* TASK STATEMENT
Repeat the listing that follows exactly. Pictures are not part of the copy.

* RECORDS TO PROCESS
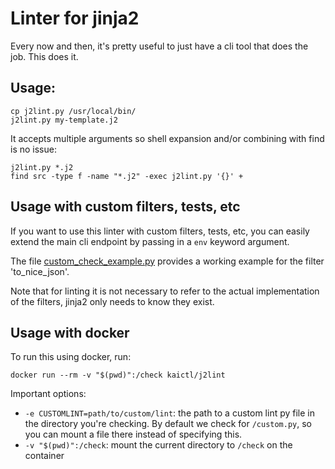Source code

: # Linter for jinja2 #

Every now and then, it's pretty useful to just have a cli tool that does the job. This does it.

## Usage: ##
```
cp j2lint.py /usr/local/bin/
j2lint.py my-template.j2
```

It accepts multiple arguments so shell expansion and/or combining with find is no issue:

```
j2lint.py *.j2
find src -type f -name "*.j2" -exec j2lint.py '{}' +
```

## Usage with custom filters, tests, etc ##

If you want to use this linter with custom filters, tests, etc, you can easily
extend the main cli endpoint by passing in a `env` keyword argument.

The file [custom_check_example.py](custom_check_example.py) provides a working example for the filter
'to_nice_json'. 

Note that for linting it is not necessary to refer to the actual implementation
of the filters, jinja2 only needs to know they exist.

## Usage with docker ##

To run this using docker, run:

```
docker run --rm -v "$(pwd)":/check kaictl/j2lint
```

Important options:

* `-e CUSTOMLINT=path/to/custom/lint`: the path to a custom lint py file in the directory you're checking.
  By default we check for `/custom.py`, so you can mount a file there instead of specifying this.
* `-v "$(pwd)":/check`: mount the current directory to `/check` on the container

* SOLUTION TO THIS TASK
Source code

: # Linter for jinja2 #

Every now and then, it's pretty useful to just have a cli tool that does the job. This does it.

## Usage: ##
```
cp j2lint.py /usr/local/bin/
j2lint.py my-template.j2
```

It accepts multiple arguments so shell expansion and/or combining with find is no issue:

```
j2lint.py *.j2
find src -type f -name "*.j2" -exec j2lint.py '{}' +
```

## Usage with custom filters, tests, etc ##

If you want to use this linter with custom filters, tests, etc, you can easily
extend the main cli endpoint by passing in a `env` keyword argument.

The file [custom_check_example.py](custom_check_example.py) provides a working example for the filter
'to_nice_json'. 

Note that for linting it is not necessary to refer to the actual implementation
of the filters, jinja2 only needs to know they exist.

## Usage with docker ##

To run this using docker, run:

```
docker run --rm -v "$(pwd)":/check kaictl/j2lint
```

Important options:

* `-e CUSTOMLINT=path/to/custom/lint`: the path to a custom lint py file in the directory you're checking.
  By default we check for `/custom.py`, so you can mount a file there instead of specifying this.
* `-v "$(pwd)":/check`: mount the current directory to `/check` on the container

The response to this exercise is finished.